Christmas is approaching! Sadly, me and Mathilde are once again spending Christmas apart, me in Finland and Mathilde with her dad and Francoise in La Rochelle. Turns out that the easiest way for Mathilde to get to La Rochelle was to fly from Lyon - so we figured it was the perfect opportunity to spend a romantic weekend in Lyon together before going our separate ways for the festive season.
We'd booked a nice hotel in the Presqu'île part of town, nicely and centrally located between the Rhône and Saône rivers. As we arrived rather late, we decided to head off for a bite to eat right after checking in. We ended up in a cozy little bistros called Le Comptoir d'Ainay, which was recommended by our hotel. Bistros are very much in fashion at the moment in France, and I do rather like the concept. What characterizes these places nowadays is often a rather short menu (which suggest that they actually cook their food, rather than use a microwave oven), the use of in-season ingredients, a modern interior and friendly/informal service. This place was a rather typical example of one, in a good way. Tasty food, excellent service, a nice interior design - basically the perfect setting for an intimate meal after a long drive.
The next day, the plan was to meet up with our friends Ollie and Raphaelle (as well as their little ones, Lucas and Louis) for lunch, and then with Karine and Johan (as well as their young ones) for dinner. After a bit of a lie-in followed by breakfast at the hotel, we made our way to the Confluence shopping complex, a new "shopping heaven" located not too far from our hotel. Much to our amazement, the place was not overrun by last-minute Christmas shoppers like us - thanks god for that! So we managed to get our present acquisitions done rather efficiently.

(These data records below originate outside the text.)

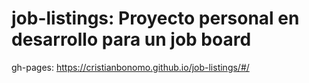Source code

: # job-listings: Proyecto personal en desarrollo para un job board

gh-pages: https://cristianbonomo.github.io/job-listings/#/
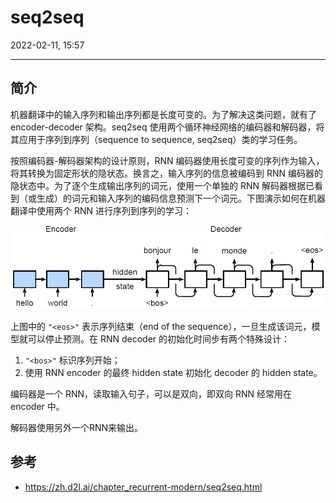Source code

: # seq2seq

2022-02-11, 15:57
***

## 简介

机器翻译中的输入序列和输出序列都是长度可变的。为了解决这类问题，就有了 encoder-decoder 架构。seq2seq 使用两个循环神经网络的编码器和解码器，将其应用于序列到序列（sequence to sequence, seq2seq）类的学习任务。

按照编码器-解码器架构的设计原则，RNN 编码器使用长度可变的序列作为输入，将其转换为固定形状的隐状态。换言之，输入序列的信息被编码到 RNN 编码器的隐状态中。为了逐个生成输出序列的词元，使用一个单独的 RNN 解码器根据已看到（或生成）的词元和输入序列的编码信息预测下一个词元。下图演示如何在机器翻译中使用两个 RNN 进行序列到序列的学习：

![](images/2022-02-11-15-33-19.png)

上图中的 `"<eos>"` 表示序列结束（end of the sequence），一旦生成该词元，模型就可以停止预测。在 RNN decoder 的初始化时间步有两个特殊设计：

1. `"<bos>"` 标识序列开始；
2. 使用 RNN encoder 的最终 hidden state 初始化 decoder 的 hidden state。


编码器是一个 RNN，读取输入句子，可以是双向，即双向 RNN 经常用在 encoder 中。

解码器使用另外一个RNN来输出。

## 参考

- https://zh.d2l.ai/chapter_recurrent-modern/seq2seq.html
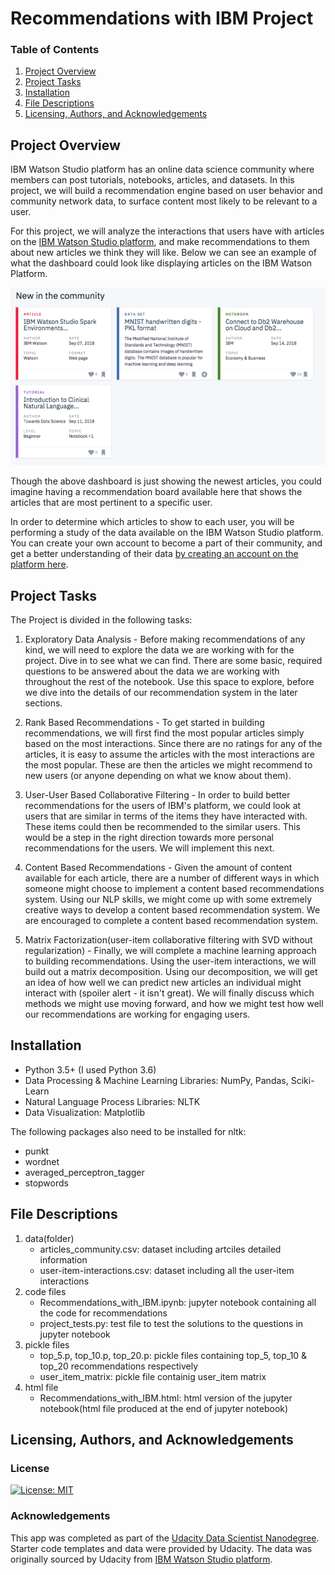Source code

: # Recommendations with IBM Project

### Table of Contents

1. [Project Overview](#overview)
2. [Project Tasks](#tasks)
3. [Installation](#installation)
4. [File Descriptions](#files)
5. [Licensing, Authors, and Acknowledgements](#licensing)

## Project Overview<a name="overview"></a>

IBM Watson Studio platform has an online data science community where members can post tutorials, notebooks, articles, and datasets. In this project, we will build a recommendation engine based on user behavior and community network data, to surface content most likely to be relevant to a user.

For this project, we will analyze the interactions that users have with articles on the [IBM Watson Studio platform](https://dataplatform.cloud.ibm.com/), and make recommendations to them about new articles we think they will like. Below we can see an example of what the dashboard could look like displaying articles on the IBM Watson Platform.

<img src="IBM Watson Recommendations sample snapshot.png">

Though the above dashboard is just showing the newest articles, you could imagine having a recommendation board available here that shows the articles that are most pertinent to a specific user.

In order to determine which articles to show to each user, you will be performing a study of the data available on the IBM Watson Studio platform. You can create your own account to become a part of their community, and get a better understanding of their data [by creating an account on the platform here](https://dataplatform.cloud.ibm.com/).

## Project Tasks<a name="tasks"></a>

The Project is divided in the following tasks:

1. Exploratory Data Analysis - Before making recommendations of any kind, we will need to explore the data we are working with for the project. Dive in to see what we can find. There are some basic, required questions to be answered about the data we are working with throughout the rest of the notebook. Use this space to explore, before we dive into the details of our recommendation system in the later sections.

2. Rank Based Recommendations - To get started in building recommendations, we will first find the most popular articles simply based on the most interactions. Since there are no ratings for any of the articles, it is easy to assume the articles with the most interactions are the most popular. These are then the articles we might recommend to new users (or anyone depending on what we know about them).

3. User-User Based Collaborative Filtering - In order to build better recommendations for the users of IBM's platform, we could look at users that are similar in terms of the items they have interacted with. These items could then be recommended to the similar users. This would be a step in the right direction towards more personal recommendations for the users. We will implement this next.

4. Content Based Recommendations - Given the amount of content available for each article, there are a number of different ways in which someone might choose to implement a content based recommendations system. Using our NLP skills, we might come up with some extremely creative ways to develop a content based recommendation system. We are encouraged to complete a content based recommendation system.

5. Matrix Factorization(user-item collaborative filtering with SVD without regularization) - Finally, we will complete a machine learning approach to building recommendations. Using the user-item interactions, we will build out a matrix decomposition. Using our decomposition, we will get an idea of how well we can predict new articles an individual might interact with (spoiler alert - it isn't great). We will finally discuss which methods we might use moving forward, and how we might test how well our recommendations are working for engaging users.

## Installation<a name="installation"></a>

* Python 3.5+ (I used Python 3.6)
* Data Processing & Machine Learning Libraries: NumPy, Pandas, Sciki-Learn 
* Natural Language Process Libraries: NLTK
* Data Visualization: Matplotlib

The following packages also need to be installed for nltk:

  - punkt
  - wordnet
  - averaged_perceptron_tagger
  - stopwords

## File Descriptions<a name="files"></a>

1. data(folder)
    - articles_community.csv: dataset including artciles detailed information
    - user-item-interactions.csv: dataset including all the user-item interactions
2. code files
    - Recommendations_with_IBM.ipynb: jupyter notebook containing all the code for recommendations
    - project_tests.py: test file to test the solutions to the questions in jupyter notebook
3. pickle files
    - top_5.p, top_10.p, top_20.p: pickle files containing top_5, top_10 & top_20 recommendations respectively
    - user_item_matrix: pickle file containig user_item matrix
4. html file
    - Recommendations_with_IBM.html: html version of the jupyter notebook(html file produced at the end of jupyter notebook)

## Licensing, Authors, and Acknowledgements<a name="licensing"></a>

<a name="license"></a>
### License
[![License: MIT](https://img.shields.io/badge/License-MIT-yellow.svg)](https://opensource.org/licenses/MIT)

<a name="acknowledgement"></a>
### Acknowledgements

This app was completed as part of the [Udacity Data Scientist Nanodegree](https://www.udacity.com/course/data-scientist-nanodegree--nd025). Starter code templates and data were provided by Udacity. The data was originally sourced by Udacity from [IBM Watson Studio platform](https://dataplatform.cloud.ibm.com/).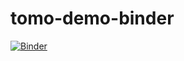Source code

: # tomo-demo-binder
[![Binder](https://mybinder.org/badge_logo.svg)](https://mybinder.org/v2/gh/jakobsj/tomo-demo-binder/master)
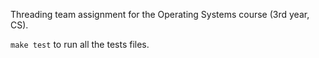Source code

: Threading team assignment for the Operating Systems course (3rd year, CS).

``make test`` to run all the tests files.
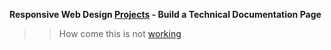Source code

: **Responsive Web Design [Projects](https://www.google.com) - Build a Technical Documentation Page**

>>How come this is not [working](www.google.com)
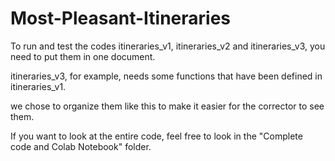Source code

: # Most-Pleasant-Itineraries

To run and test the codes itineraries_v1, itineraries_v2 and itineraries_v3, you need to put them in one document.

itineraries_v3, for example, needs some functions that have been defined in itineraries_v1. 

we chose to organize them like this to make it easier for the corrector to see them.

If you want to look at the entire code, feel free to look in the "Complete code and Colab Notebook" folder.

As far as lunch was concerned, we ended up (after some rather last-minute planning) meeting up with Ollie, Raphaelle, her sister and their little ones at a place called Le Morgon, located near the main train station. Le Morgon is a bouchon, a type of restaurant that can really only be found in Lyon. Traditionally it's a rather simple, no-nonsense place serving up traditional Lyonnaise cuisine (which basically means offal in its various forms!) with some local red wine.
This place certainly qualifies as a proper Bouchon - the interior decor is traditional and simple (no mis-placed efforts to look "rustic" as some of the more famous bouchons in the old town resort to). And the food is indeed mostly of the offal variety (with a couple of "normal dishes" like magret de canard on the menu for the less adventurous-minded). So what's the verdict ? I'm not normally into offal, but the tablier de sapeur I had here did make me re-evaluate my opinion about this type of food - I wouldn't say I've been converted but I'll certainly be less reluctant to try this type of food in the future. But what I liked most was the no-nonsense, authentic atmosphere of the place. Thankfully places like this, which proudly keep up old traditions, still exist in this globalized world we live in. So, the verdict is: I loved the place.
After a rather long and filling lunch (in proper French tradition), we had coffee at Olivier's and Raphaelle's flat, after which Ollie took us out on a bit of a local tour with young Lucas. After checking out the local park, we made our way to a rather unusual tourist attraction called Les Gratte-Ciels, a rather surprising architectural ensemble built in Villeurbaine (the commune which together with Lyon makes up "Greater Lyon"), from 1927 and 1934. It's basically a collection of sky-scrapers, built in modernist styles, which wouldn't look out of place in New York or Chicago. Really cool place - we also liked the theatre and town halls, built in similar style. I also had my first vin chaud based on white wine here - now that's something for the history books ;-)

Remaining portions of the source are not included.